The 2016 class-action suit said Edward Jones forced the plan to charge excessive fees that benefited the company's mutual fund partners, plus charged excessive administrative fees. The company denied wrongdoing.
A settlement was reached in 2018, but an objector, Shiyang Huang, in 2019 said it shouldn't have been approved because the employees lacked standing. He said the deal improperly covered former plan participants and gave named plaintiffs $10,000 incentive awards they didn't deserve.
But the U.S. Court of Appeals for the Eighth Circuit on Jan. 31 said the plaintiffs had standing to bring the class action and that a district court did not abuse its discretion in granting awards.
Edward Jones is one of the St. Louis region's largest employers, with about 6,500 local employees included in its roughly 44,500 companywide workforce, and one of its largest securities broker-dealers, according to Business Journal research.

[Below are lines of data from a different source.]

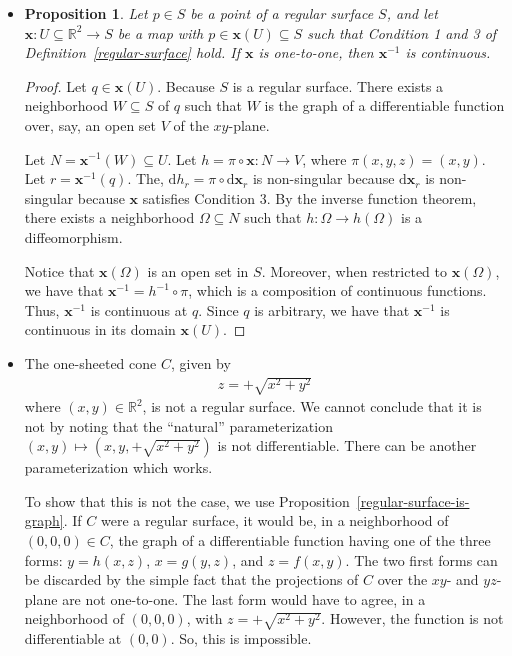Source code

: \documentclass[10pt]{article}
\newtheorem{proposition}[lemma]{Proposition}
\newcommand{\dee}{\mathrm{d}}
\newcommand{\ve}[1]{\mathbf{#1}}
\newcommand{\ra}{\rightarrow}
\newcommand{\Real}{\mathbb{R}}
\newcommand{\sseq}{\subseteq}
\begin{document}
\begin{itemize}
\begin{proof}
      The remaining cases other determinants are not zero are treated in the same way. These cases yield $x = h(y,z)$ and $y = g(x,z)$.
    \end{proof}

    \item \begin{proposition} \label{no-need-to-check-inverse-continuity}
      Let $p \in S$  be a point of a regular surface $S$, and let $\ve{x} : U \sseq \Real^2 \ra S$ be a map with $p \in \ve{x}(U) \sseq S$ such that Condition 1 and 3 of Definition~\ref{regular-surface} hold. If $\ve{x}$ is one-to-one, then $\ve{x}^{-1}$ is continuous.    
    \end{proposition}

    \begin{proof}
      Let $q \in \ve{x}(U)$. Because $S$ is a regular surface. There exists a neighborhood $W \sseq S$ of $q$ such that $W$ is the graph of a differentiable function over, say, an open set $V$ of the $xy$-plane. 

      Let $N = \ve{x}^{-1}(W) \sseq U$. Let $h = \pi \circ \ve{x}: N \ra V$, where $\pi(x,y,z) = (x,y)$. Let $r = \ve{x}^{-1}(q)$. The, $\dee h_r = \pi \circ \dee \ve{x}_r$ is non-singular because $\dee \ve{x}_r$ is non-singular because $\ve{x}$ satisfies Condition 3. By the inverse function theorem, there exists a neighborhood $\Omega \sseq N$ such that $h: \Omega \ra h(\Omega)$ is a diffeomorphism.

      Notice that $\ve{x}(\Omega)$ is an open set in $S$. Moreover, when restricted to $\ve{x}(\Omega)$, we have that $\ve{x}^{-1} = h^{-1} \circ \pi$, which is a composition of continuous functions. Thus, $\ve{x}^{-1}$ is continuous at $q$. Since $q$ is arbitrary, we have that $\ve{x}^{-1}$ is continuous in its domain $\ve{x}(U)$.
    \end{proof}

    \item The one-sheeted cone $C$, given by
    \begin{align*}
      z = + \sqrt{x^2 + y^2}
    \end{align*}
    where $(x,y) \in \Real^2$, is not a regular surface. We cannot conclude that it is not by noting that the ``natural'' parameterization $(x,y) \mapsto (x,y,+\sqrt{x^2 + y^2})$ is not differentiable. There can be another parameterization which works.

    To show that this is not the case, we use Proposition~\ref{regular-surface-is-graph}. If $C$ were a regular surface, it would be, in a neighborhood of $(0,0,0) \in C$, the graph of a differentiable function having one of the three forms: $y = h(x,z)$, $x = g(y,z)$, and $z = f(x,y)$. The two first forms can be discarded by the simple fact that the projections of $C$ over the $xy$- and $yz$-plane are not one-to-one. The last form would have to agree, in a neighborhood of $(0,0,0)$, with $z = + \sqrt{x^2 + y^2}$. However, the function is not differentiable at $(0,0)$. So, this is impossible.


\end{itemize}
\end{document}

The privately held company reported full-year 2019 net revenue of nearly $9.4 billion, up 11% from $8.5 billion in 2018. Net income before allocations to the partners, who own the firm, totaled nearly $1.1 billion last year, 10% more than the $990 million in 2018. The firm reported it ended 2019 with 18,704 financial advisers, a 6% increase from 17,615 a year earlier. Client assets under management at year end totaled nearly $1.35 trillion, up 22% from the end of 2018.